I have never heard of organic being high production, especially when compared to conventional.

I thought it was supposed to be about wholesomeness.


----------



## vicker (Jul 11, 2003)

I know from personal experience that you can grow more chickens and more eggs with them packed into a building than running around in the yard. However, when it comes to eating, they are two different animals, and there is no question which is best.


----------



## watcher (Sep 4, 2006)

It has been my experience, admittedly only in small to medium settings, that organic farming can produce almost as much as 'conventional'. But the cost are higher due to the need for more labor and more expensive means needed for incest and weed control.


----------



## J.T.M. (Mar 2, 2008)

plowjockey said:


> I have never heard of organic being high production, especially when compared to conventional.
> 
> *I thought it was supposed to be about wholesomeness.*


Yuppers , well , wholesomesness and weedy, infertile, eroded, and over-tilled "organic" fields ".
:facepalm:


----------



## jwal10 (Jun 5, 2010)

I grew organic using the same methods as conventional farming. There is still little no-till around here. Cannery crops, wheat and grass seed all conventionally planted. A lot of rotation has to be done to keep the soil fertile and weed load under control with organic. Orchard trees farmed the same, except for sprays and fertility. Berries the same. I used manure, organic trace minerals and fish waste both organic and conventional. My organic fields were not anymore weedy but I didn't spray to kill everything in conventional crops, only when weed load was too high. I had organic wheat that yielded the same as conventionally grown wheat, but just one year after the right crop rotation, then wait 3 years to rotate back to wheat where conventional wheat could be continuously planted. I would have hated to grow crops organically on some land I farmed that flooded, weeds could be bad some years from weed seeds floating in. I could grow peppermint 3 years organically, 7-10 conventionally. Weeds and fertility were concerns. Makes a big difference where you are and your devotion to the end product....James


----------



## plowjockey (Aug 18, 2008)

J.T.M. said:


> Yuppers , well , wholesomesness and weedy, infertile, eroded, and over-tilled "organic" fields ".
> :facepalm:


I was only referring to the end product, since that is what the discussion was about.


----------



## Fennick (Apr 16, 2013)

watcher said:


> It has been my experience, admittedly only in small to medium settings, that organic farming can produce almost as much as 'conventional'. But the cost are higher due to the need for more labor and more expensive means needed for* incest* and weed control.

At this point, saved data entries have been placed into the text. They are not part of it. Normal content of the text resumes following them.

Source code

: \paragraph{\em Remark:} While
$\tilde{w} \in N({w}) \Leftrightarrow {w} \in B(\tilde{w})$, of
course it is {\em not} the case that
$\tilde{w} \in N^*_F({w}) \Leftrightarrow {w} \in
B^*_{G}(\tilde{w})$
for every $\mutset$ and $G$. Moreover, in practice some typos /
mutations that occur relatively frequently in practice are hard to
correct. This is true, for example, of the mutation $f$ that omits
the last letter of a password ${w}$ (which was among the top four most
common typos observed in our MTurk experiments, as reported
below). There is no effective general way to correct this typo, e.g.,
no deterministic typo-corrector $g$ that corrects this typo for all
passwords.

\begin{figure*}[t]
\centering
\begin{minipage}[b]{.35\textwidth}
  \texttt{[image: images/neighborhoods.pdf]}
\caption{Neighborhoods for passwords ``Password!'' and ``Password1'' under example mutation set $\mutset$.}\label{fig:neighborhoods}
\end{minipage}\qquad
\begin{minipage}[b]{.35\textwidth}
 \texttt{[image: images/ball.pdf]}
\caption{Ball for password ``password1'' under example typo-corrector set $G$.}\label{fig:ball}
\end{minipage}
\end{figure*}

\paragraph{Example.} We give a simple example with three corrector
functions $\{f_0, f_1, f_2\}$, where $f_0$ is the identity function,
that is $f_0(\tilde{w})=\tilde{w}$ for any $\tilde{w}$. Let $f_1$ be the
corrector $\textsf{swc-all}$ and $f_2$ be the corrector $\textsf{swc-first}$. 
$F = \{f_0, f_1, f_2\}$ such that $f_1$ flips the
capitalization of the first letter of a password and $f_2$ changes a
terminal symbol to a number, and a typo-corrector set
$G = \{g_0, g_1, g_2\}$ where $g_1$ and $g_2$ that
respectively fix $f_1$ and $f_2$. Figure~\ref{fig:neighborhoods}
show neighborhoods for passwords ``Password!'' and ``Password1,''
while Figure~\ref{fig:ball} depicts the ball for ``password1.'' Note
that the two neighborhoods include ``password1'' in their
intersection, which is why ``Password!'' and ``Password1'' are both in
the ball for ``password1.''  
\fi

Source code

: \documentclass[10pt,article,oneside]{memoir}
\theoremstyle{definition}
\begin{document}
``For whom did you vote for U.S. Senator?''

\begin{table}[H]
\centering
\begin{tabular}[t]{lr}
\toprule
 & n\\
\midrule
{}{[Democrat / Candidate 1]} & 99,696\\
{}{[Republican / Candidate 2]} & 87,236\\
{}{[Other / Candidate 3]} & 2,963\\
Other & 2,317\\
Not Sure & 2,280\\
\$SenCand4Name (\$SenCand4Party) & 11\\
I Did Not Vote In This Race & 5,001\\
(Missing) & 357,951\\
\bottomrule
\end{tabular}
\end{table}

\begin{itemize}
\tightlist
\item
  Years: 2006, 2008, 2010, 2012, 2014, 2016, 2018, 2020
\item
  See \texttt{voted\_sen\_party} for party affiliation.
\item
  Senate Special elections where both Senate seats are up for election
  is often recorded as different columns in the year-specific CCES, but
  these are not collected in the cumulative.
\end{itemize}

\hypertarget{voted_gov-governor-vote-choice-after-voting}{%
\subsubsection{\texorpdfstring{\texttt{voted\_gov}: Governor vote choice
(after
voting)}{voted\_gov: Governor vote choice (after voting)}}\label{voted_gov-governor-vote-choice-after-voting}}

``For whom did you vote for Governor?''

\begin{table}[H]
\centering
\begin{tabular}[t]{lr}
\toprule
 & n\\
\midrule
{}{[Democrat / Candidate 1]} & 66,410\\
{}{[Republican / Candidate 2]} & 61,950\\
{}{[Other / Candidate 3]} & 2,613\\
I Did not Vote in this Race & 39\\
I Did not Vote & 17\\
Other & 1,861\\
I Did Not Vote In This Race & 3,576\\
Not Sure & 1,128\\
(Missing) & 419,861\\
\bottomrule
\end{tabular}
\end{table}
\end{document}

:hysterical::hysterical::hysterical:

OMG that cracked me up.

Thanks, I really needed a good laugh.


----------



## Nimrod (Jun 8, 2010)

Freudian slip?


----------



## Terri (May 10, 2002)

watcher said:


> It has been my experience, admittedly only in small to medium settings, that organic farming can produce almost as much as 'conventional'. But the cost are higher due to the need for more labor and more expensive means needed for incest and weed control.


AUTOMATIC CORECTION STRIKES AGAIN!:banana:


----------



## farmerDale (Jan 8, 2011)

vicker said:


> I know from personal experience that you can grow more chickens and more eggs with them packed into a building than running around in the yard. However, when it comes to eating, they are two different animals, and there is no question which is best.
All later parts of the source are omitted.